**REQUIREMENT**
Please repeat each line of the data exactly, with nothing left out.
ENTRIES SHOWN START
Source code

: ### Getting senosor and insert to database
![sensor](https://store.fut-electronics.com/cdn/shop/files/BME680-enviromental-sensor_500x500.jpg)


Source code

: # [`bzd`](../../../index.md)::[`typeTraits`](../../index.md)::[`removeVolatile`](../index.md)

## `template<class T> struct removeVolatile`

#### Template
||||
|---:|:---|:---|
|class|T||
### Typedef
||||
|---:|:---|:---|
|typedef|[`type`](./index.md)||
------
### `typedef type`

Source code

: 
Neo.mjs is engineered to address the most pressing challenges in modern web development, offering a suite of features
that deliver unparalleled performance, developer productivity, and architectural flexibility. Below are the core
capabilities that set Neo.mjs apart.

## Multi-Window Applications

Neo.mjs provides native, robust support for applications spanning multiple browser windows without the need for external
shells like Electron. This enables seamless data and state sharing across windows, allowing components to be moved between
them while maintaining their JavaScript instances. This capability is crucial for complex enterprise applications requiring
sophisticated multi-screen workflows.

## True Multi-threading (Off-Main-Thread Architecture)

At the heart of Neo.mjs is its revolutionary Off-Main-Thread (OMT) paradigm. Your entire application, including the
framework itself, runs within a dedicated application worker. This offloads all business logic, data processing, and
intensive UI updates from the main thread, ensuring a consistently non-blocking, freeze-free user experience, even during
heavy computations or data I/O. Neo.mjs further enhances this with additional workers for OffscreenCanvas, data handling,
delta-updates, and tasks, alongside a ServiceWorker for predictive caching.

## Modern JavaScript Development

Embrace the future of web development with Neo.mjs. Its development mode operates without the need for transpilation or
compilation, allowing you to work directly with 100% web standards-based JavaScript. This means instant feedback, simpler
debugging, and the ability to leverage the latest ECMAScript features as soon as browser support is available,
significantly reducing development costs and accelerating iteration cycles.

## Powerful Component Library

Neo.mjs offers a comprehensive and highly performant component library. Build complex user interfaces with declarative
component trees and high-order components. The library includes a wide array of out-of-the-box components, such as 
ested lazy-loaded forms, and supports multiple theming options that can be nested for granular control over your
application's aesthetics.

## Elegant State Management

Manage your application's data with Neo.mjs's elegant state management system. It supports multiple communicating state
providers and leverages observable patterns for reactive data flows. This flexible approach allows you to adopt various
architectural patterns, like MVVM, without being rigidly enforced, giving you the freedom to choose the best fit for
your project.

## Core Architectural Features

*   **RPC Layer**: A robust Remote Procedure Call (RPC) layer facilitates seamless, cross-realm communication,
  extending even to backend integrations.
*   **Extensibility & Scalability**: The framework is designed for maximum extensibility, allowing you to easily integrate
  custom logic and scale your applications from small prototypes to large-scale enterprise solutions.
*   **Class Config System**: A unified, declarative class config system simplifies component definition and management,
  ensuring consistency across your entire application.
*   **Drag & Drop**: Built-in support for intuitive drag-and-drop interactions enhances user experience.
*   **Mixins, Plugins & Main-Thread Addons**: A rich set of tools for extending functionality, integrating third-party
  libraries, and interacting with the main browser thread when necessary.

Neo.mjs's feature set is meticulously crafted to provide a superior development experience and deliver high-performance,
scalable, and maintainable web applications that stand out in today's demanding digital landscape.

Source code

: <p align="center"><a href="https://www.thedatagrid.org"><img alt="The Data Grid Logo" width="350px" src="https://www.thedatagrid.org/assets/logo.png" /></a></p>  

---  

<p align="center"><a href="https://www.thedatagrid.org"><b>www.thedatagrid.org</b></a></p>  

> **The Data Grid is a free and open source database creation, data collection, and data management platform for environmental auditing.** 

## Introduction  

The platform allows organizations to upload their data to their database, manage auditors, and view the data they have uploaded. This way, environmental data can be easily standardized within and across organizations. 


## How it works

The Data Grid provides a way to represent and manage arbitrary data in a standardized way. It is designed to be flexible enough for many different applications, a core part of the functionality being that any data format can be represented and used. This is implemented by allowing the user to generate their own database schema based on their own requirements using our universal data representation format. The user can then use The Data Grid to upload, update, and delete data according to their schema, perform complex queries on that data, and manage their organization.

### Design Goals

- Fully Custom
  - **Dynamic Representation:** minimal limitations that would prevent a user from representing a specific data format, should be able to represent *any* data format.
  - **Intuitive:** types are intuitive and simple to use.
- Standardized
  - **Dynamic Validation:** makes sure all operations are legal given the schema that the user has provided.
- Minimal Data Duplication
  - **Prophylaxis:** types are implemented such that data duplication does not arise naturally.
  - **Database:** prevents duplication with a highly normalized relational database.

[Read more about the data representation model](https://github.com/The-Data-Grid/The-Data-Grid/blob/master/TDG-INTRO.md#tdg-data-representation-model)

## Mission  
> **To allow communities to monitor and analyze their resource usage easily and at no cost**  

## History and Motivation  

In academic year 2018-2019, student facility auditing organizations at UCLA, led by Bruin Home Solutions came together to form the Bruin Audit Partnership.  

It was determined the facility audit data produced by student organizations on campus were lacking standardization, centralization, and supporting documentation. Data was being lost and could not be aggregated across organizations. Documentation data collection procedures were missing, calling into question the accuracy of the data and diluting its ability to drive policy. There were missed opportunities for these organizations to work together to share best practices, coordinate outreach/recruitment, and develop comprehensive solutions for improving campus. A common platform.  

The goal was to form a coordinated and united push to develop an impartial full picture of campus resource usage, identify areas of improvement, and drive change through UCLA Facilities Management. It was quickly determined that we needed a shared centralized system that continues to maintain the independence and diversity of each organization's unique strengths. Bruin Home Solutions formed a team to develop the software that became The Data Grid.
ENTRIES SHOWN END
**WORKED SOLUTION**
Source code

: ### Getting senosor and insert to database
![sensor](https://store.fut-electronics.com/cdn/shop/files/BME680-enviromental-sensor_500x500.jpg)


Source code

: # [`bzd`](../../../index.md)::[`typeTraits`](../../index.md)::[`removeVolatile`](../index.md)

## `template<class T> struct removeVolatile`

#### Template
||||
|---:|:---|:---|
|class|T||
### Typedef
||||
|---:|:---|:---|
|typedef|[`type`](./index.md)||
------
### `typedef type`

Source code

: 
Neo.mjs is engineered to address the most pressing challenges in modern web development, offering a suite of features
that deliver unparalleled performance, developer productivity, and architectural flexibility. Below are the core
capabilities that set Neo.mjs apart.

## Multi-Window Applications

Neo.mjs provides native, robust support for applications spanning multiple browser windows without the need for external
shells like Electron. This enables seamless data and state sharing across windows, allowing components to be moved between
them while maintaining their JavaScript instances. This capability is crucial for complex enterprise applications requiring
sophisticated multi-screen workflows.

## True Multi-threading (Off-Main-Thread Architecture)

At the heart of Neo.mjs is its revolutionary Off-Main-Thread (OMT) paradigm. Your entire application, including the
framework itself, runs within a dedicated application worker. This offloads all business logic, data processing, and
intensive UI updates from the main thread, ensuring a consistently non-blocking, freeze-free user experience, even during
heavy computations or data I/O. Neo.mjs further enhances this with additional workers for OffscreenCanvas, data handling,
delta-updates, and tasks, alongside a ServiceWorker for predictive caching.

## Modern JavaScript Development

Embrace the future of web development with Neo.mjs. Its development mode operates without the need for transpilation or
compilation, allowing you to work directly with 100% web standards-based JavaScript. This means instant feedback, simpler
debugging, and the ability to leverage the latest ECMAScript features as soon as browser support is available,
significantly reducing development costs and accelerating iteration cycles.

## Powerful Component Library

Neo.mjs offers a comprehensive and highly performant component library. Build complex user interfaces with declarative
component trees and high-order components. The library includes a wide array of out-of-the-box components, such as 
ested lazy-loaded forms, and supports multiple theming options that can be nested for granular control over your
application's aesthetics.

## Elegant State Management

Manage your application's data with Neo.mjs's elegant state management system. It supports multiple communicating state
providers and leverages observable patterns for reactive data flows. This flexible approach allows you to adopt various
architectural patterns, like MVVM, without being rigidly enforced, giving you the freedom to choose the best fit for
your project.

## Core Architectural Features

*   **RPC Layer**: A robust Remote Procedure Call (RPC) layer facilitates seamless, cross-realm communication,
  extending even to backend integrations.
*   **Extensibility & Scalability**: The framework is designed for maximum extensibility, allowing you to easily integrate
  custom logic and scale your applications from small prototypes to large-scale enterprise solutions.
*   **Class Config System**: A unified, declarative class config system simplifies component definition and management,
  ensuring consistency across your entire application.
*   **Drag & Drop**: Built-in support for intuitive drag-and-drop interactions enhances user experience.
*   **Mixins, Plugins & Main-Thread Addons**: A rich set of tools for extending functionality, integrating third-party
  libraries, and interacting with the main browser thread when necessary.

Neo.mjs's feature set is meticulously crafted to provide a superior development experience and deliver high-performance,
scalable, and maintainable web applications that stand out in today's demanding digital landscape.

Source code

: <p align="center"><a href="https://www.thedatagrid.org"><img alt="The Data Grid Logo" width="350px" src="https://www.thedatagrid.org/assets/logo.png" /></a></p>  

---  

<p align="center"><a href="https://www.thedatagrid.org"><b>www.thedatagrid.org</b></a></p>  

> **The Data Grid is a free and open source database creation, data collection, and data management platform for environmental auditing.** 

## Introduction  

The platform allows organizations to upload their data to their database, manage auditors, and view the data they have uploaded. This way, environmental data can be easily standardized within and across organizations. 


## How it works

The Data Grid provides a way to represent and manage arbitrary data in a standardized way. It is designed to be flexible enough for many different applications, a core part of the functionality being that any data format can be represented and used. This is implemented by allowing the user to generate their own database schema based on their own requirements using our universal data representation format. The user can then use The Data Grid to upload, update, and delete data according to their schema, perform complex queries on that data, and manage their organization.

### Design Goals

- Fully Custom
  - **Dynamic Representation:** minimal limitations that would prevent a user from representing a specific data format, should be able to represent *any* data format.
  - **Intuitive:** types are intuitive and simple to use.
- Standardized
  - **Dynamic Validation:** makes sure all operations are legal given the schema that the user has provided.
- Minimal Data Duplication
  - **Prophylaxis:** types are implemented such that data duplication does not arise naturally.
  - **Database:** prevents duplication with a highly normalized relational database.

[Read more about the data representation model](https://github.com/The-Data-Grid/The-Data-Grid/blob/master/TDG-INTRO.md#tdg-data-representation-model)

## Mission  
> **To allow communities to monitor and analyze their resource usage easily and at no cost**  

## History and Motivation  

In academic year 2018-2019, student facility auditing organizations at UCLA, led by Bruin Home Solutions came together to form the Bruin Audit Partnership.  

It was determined the facility audit data produced by student organizations on campus were lacking standardization, centralization, and supporting documentation. Data was being lost and could not be aggregated across organizations. Documentation data collection procedures were missing, calling into question the accuracy of the data and diluting its ability to drive policy. There were missed opportunities for these organizations to work together to share best practices, coordinate outreach/recruitment, and develop comprehensive solutions for improving campus. A common platform.  

The goal was to form a coordinated and united push to develop an impartial full picture of campus resource usage, identify areas of improvement, and drive change through UCLA Facilities Management. It was quickly determined that we needed a shared centralized system that continues to maintain the independence and diversity of each organization's unique strengths. Bruin Home Solutions formed a team to develop the software that became The Data Grid.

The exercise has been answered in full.